---
title: "PySpark dependencies"
createdAt: "2015-11-09T07:19:00.000Z"
updatedAt: "2015-11-09T07:19:00.000Z"
tags: ["code","spark","python","pyspark"]
draft: false
aliases: ["/code/2015/11/10/pyspark.html","/posts/2015-11-09-pyspark"]
atUri: "at://did:plc:mracrip6qu3vw46nbewg44sm/site.standard.document/3mhnqy7r5tj2k"
readingTime: false
---

Recently, I have been working with the Python API for [Spark][pyspark] to use distrbuted computing techniques to perform analytics at scale. When you write Spark code in Scala or Java, you can bundle your dependencies in the jar file that you submit to Spark.

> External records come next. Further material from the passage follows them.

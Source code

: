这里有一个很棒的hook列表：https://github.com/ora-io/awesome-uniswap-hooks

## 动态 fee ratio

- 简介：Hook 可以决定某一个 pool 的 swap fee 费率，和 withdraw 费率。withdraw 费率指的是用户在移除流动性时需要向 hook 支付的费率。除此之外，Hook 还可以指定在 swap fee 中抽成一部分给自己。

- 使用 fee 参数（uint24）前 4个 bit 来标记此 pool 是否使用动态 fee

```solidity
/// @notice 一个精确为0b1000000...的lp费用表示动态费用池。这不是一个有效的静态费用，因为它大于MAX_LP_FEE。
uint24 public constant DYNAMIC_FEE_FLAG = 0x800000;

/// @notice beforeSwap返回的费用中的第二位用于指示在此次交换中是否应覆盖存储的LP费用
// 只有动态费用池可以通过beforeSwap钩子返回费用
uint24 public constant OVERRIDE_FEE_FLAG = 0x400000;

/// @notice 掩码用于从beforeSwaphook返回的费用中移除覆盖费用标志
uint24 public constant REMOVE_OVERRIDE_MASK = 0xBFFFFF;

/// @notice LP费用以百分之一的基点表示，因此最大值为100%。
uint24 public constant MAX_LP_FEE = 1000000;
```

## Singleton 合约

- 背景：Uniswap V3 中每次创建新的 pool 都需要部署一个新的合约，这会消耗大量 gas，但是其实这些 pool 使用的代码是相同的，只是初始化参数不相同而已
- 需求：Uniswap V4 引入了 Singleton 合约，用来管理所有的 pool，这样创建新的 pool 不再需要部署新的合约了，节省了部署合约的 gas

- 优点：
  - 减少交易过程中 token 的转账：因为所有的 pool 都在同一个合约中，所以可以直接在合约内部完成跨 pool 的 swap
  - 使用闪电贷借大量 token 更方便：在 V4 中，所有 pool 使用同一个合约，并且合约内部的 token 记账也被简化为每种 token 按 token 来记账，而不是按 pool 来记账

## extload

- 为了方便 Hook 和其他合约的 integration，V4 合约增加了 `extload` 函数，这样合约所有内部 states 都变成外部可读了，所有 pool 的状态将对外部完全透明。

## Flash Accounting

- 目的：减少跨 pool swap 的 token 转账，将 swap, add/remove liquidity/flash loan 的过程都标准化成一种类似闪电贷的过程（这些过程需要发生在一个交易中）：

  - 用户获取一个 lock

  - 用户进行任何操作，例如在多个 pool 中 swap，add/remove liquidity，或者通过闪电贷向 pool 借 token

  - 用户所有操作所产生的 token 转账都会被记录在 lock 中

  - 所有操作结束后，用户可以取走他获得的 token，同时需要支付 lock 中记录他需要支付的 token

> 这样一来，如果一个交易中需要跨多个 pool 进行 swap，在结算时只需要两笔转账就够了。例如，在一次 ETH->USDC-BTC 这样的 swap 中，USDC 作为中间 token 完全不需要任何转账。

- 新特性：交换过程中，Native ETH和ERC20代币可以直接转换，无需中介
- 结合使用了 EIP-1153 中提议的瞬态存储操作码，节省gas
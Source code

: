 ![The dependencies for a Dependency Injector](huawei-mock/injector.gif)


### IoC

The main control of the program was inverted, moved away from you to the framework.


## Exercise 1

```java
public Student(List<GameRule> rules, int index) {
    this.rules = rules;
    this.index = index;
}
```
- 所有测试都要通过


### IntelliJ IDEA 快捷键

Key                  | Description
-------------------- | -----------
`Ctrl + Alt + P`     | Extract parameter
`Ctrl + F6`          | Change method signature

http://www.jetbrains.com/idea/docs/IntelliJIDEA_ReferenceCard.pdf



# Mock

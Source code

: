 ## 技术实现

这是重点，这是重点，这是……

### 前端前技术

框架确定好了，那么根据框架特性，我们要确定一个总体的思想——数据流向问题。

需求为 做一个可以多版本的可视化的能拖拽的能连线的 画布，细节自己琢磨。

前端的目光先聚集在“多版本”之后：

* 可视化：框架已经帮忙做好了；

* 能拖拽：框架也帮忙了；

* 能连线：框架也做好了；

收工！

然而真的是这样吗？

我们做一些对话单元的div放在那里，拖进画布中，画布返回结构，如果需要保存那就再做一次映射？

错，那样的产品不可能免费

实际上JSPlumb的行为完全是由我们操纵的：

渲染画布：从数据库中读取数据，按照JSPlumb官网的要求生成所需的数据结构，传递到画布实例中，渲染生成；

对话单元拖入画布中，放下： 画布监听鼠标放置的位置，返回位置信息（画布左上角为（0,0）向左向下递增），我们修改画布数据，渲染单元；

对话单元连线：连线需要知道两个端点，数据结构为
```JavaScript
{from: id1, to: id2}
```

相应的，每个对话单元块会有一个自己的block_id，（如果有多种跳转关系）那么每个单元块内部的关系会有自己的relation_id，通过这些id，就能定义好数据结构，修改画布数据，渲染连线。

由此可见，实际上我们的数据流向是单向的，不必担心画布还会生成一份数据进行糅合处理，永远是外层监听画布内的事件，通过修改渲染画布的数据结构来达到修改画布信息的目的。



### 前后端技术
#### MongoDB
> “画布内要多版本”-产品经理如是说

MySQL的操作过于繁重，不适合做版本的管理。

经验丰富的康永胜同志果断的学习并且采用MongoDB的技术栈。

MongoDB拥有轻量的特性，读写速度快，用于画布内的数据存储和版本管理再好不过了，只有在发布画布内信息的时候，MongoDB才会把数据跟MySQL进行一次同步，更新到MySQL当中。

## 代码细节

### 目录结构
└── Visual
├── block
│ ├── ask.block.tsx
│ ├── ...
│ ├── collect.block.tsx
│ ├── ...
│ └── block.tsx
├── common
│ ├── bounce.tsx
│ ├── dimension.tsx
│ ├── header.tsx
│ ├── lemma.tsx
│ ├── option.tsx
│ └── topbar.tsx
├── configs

However, when writing Spark code in Python, dependency management becomes more difficult because each of the Spark executor nodes performing computations needs to have all of the Python dependencies installed locally.

Typically, Python deals with dependencies using [pip][pip_link] and [virtualenv][virtualenv_link]. However, even if you follow this convention, you will still need to install your Spark code dependencies on each Spark executor machine in the cluster.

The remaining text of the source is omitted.